> **RECORDS FOR THE TASK**
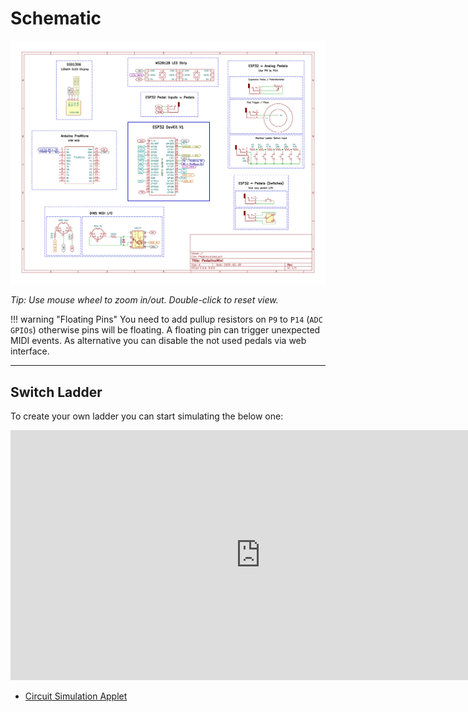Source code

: # Schematic

<div id="myImageContainer">
    <img id="myImage" src="../../assets/Schematic_PedalinoMini.webp" alt="Schematic PedalinoMini">
</div>

<script>
// Function to initialize PanZoom
function initPanZoom() {
    const element = document.getElementById('myImage');
    const container = document.getElementById('myImageContainer');
    
    // Check if elements exist
    if (!element || !container) {
        console.error('Required elements not found');
        return;
    }
    
    // Check if Panzoom is available
    if (typeof Panzoom !== 'function') {
        console.error('PanZoom library not loaded');
        // Try to load it again or wait for it
        setTimeout(initPanZoom, 500); // Retry after 500ms
        return;
    }

    // Clear any existing event listeners to prevent duplicates
    container.removeEventListener('wheel', container._wheelHandler);
    container.removeEventListener('dblclick', container._dblclickHandler);
    
    // Initialize PanZoom
    const initializePanzoom = function() {
        // Calculate initial scale to fit the image's width to the container's width
        const initialScale = container.offsetWidth / element.offsetWidth;

        const panzoom = Panzoom(element, {
            maxScale: 10,
            minScale: initialScale,
            contain: null,  // Remove 'contain' to allow overflowing height
            startScale: initialScale
        });

        // Store handlers as properties to be able to remove them later
        container._wheelHandler = function(event) {
            if (event.target === container || event.target === element) {
                panzoom.zoomWithWheel(event);
            }
        };
        container._dblclickHandler = function() {
            panzoom.reset();
        };

        // Add event listeners
        container.addEventListener('wheel', container._wheelHandler);
        container.addEventListener('dblclick', container._dblclickHandler);
        
        console.log('PanZoom initialized successfully');
    };

    // Handle loading state
    if (element.complete) {
        initializePanzoom();
    } else {
        element.onload = initializePanzoom;
    }
}

// Initialize on page load
document.addEventListener('DOMContentLoaded', initPanZoom);

// For partial page refreshes/navigation
if (document.readyState === 'complete' || document.readyState === 'interactive') {
    // Document already loaded, initialize now
    setTimeout(initPanZoom, 100);
}

// For frameworks that might update the DOM after navigation
document.addEventListener('turbolinks:load', initPanZoom); // For Turbolinks
document.addEventListener('page:load', initPanZoom);       // For some other frameworks
window.addEventListener('popstate', function() {
    setTimeout(initPanZoom, 100);
});
</script>

<div class="panzoom-instructions">
    <p><em>Tip: Use mouse wheel to zoom in/out. Double-click to reset view.</em></p>
</div>

!!! warning "Floating Pins"
    You need to add pullup resistors on `P9` to `P14` (`ADC GPIOs`) otherwise pins will be floating. A floating pin can trigger unexpected MIDI events. As alternative you can disable the not used pedals via web interface.

---

## Switch Ladder 

To create your own ladder you can start simulating the below one:

<iframe src="https://www.falstad.com/circuit/circuitjs.html?ctz=CQAgjCAMB0l3BWKIBsAOESGUwUwLRhgBQATuAOwrgAsNIATAtWHcgw3GY87fQMwIGfZDQpdyg4a3p0MM5GHiRuckQjYKcHeNw30FKGji0gxugM6UWmqowrCTIAC6kArrmJWmN+j-uO4C7unlZSIuEMDorBHl5mNPJsalGBEK5xVvrqbKkxGaGoxiJG2tFOBdwAnL7WIia6APJ1efzCeRAqAO4t0f553TzUrUIBUMQ9kdEp5RMJGHnZA3NL0aVjKgDmdeFgdjRg1DgqAEogNSIXYAwYx2Y4-ND8yMfQCMQAHkFMSCgQTBg-PQTgBJAByAHFPqgzAxnlUqrDqECQABlAAyAFFMQA1THQwhIVjUCgQViIlEAFRBAAUADoWfg4-jcPbUXZ2AbgZTQsBoZ4MFDtMSMFBIAzUQAJhDAEDjAEmE0MFAr+IH4NCQgtk4ClMDFKHl0MECxVdG0RjM2pA0ugKD+Bq+CAQ-xQOBQ-GVzwlVpgbTA9rMGlFEAQ-GG5q91qEDH9BwMRDMdiIWoYBmgfJx0KdJnjCGiSYtKagNv10Jd8njKHE4FYBfoPpoGa+hyJ8bAVTjyYEjcYgmr-zQHdrjDe3f4bb7qrQZJrKLA0AHGaAA&editable=false&hideMenu=true&" width="800" height="400" frameborder="0"></iframe>

- [Circuit Simulation Applet](https://www.falstad.com/circuit/circuitjs.html?ctz=CQAgjCAMB0l3BWKIBsAOESGUwUwLRhgBQATuAJwBMIAzDVQOw33JVVxkhMsvp00cAFkadytfqyEohA5GHiQu02awQocrHO3hd1mminVzhozgGdKvK+A3yQAF1IBXXMUs85nsHZwQnru50knwYPjh+ji5ulipyceH2ATGYdmp2iZHJQUYocrm2EeBRgeRE1mDUJuC6API2iUJhGVDEAO4Ndt6+7dzMhcHNEb0SQyAJPR0TOPoDSh2ziQWZxADmNlRCflW0kLLDAErgYBUntsjCmtC0F1DQCMQAHuCM4EI3jK9g0uPcsgcASQAcgBxJ7cFhEY5IWjfX6bEAAZQAMgBRVEANVR4IgtFkaFetFesgRABUAQAFAA65loGNoXEqDC2nSKCl0z0qFHA2G4KBuYAQN1kPhAgATCGAIDGAJMJwUxud9uRIIIKaCK8hLoLkZeCiSKhNyhMZVb9RZqUCgwDrnuovk1UAaeRB1eKYPQrbLniI-I6EAgaCaXZr-VRreNdiBCOMqmq-uBoGA0Bjwf68lGEGgMLGETALcnnigEVH0Hls-trkJ8+A0BAo1QFNx4aoq1QELXcXBGySSfcq7RaEgo7QKK8y-G0JXiEA)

> **TASK**
Your answer should consist only of the lines above between the line holding "Panzoom is available" and the line holding "to prevent duplicates", inclusive, each transcribed exactly.

> **ANSWER SECTION**
    // Check if Panzoom is available
    if (typeof Panzoom !== 'function') {
        console.error('PanZoom library not loaded');
        // Try to load it again or wait for it
        setTimeout(initPanZoom, 500); // Retry after 500ms
        return;
    }

    // Clear any existing event listeners to prevent duplicates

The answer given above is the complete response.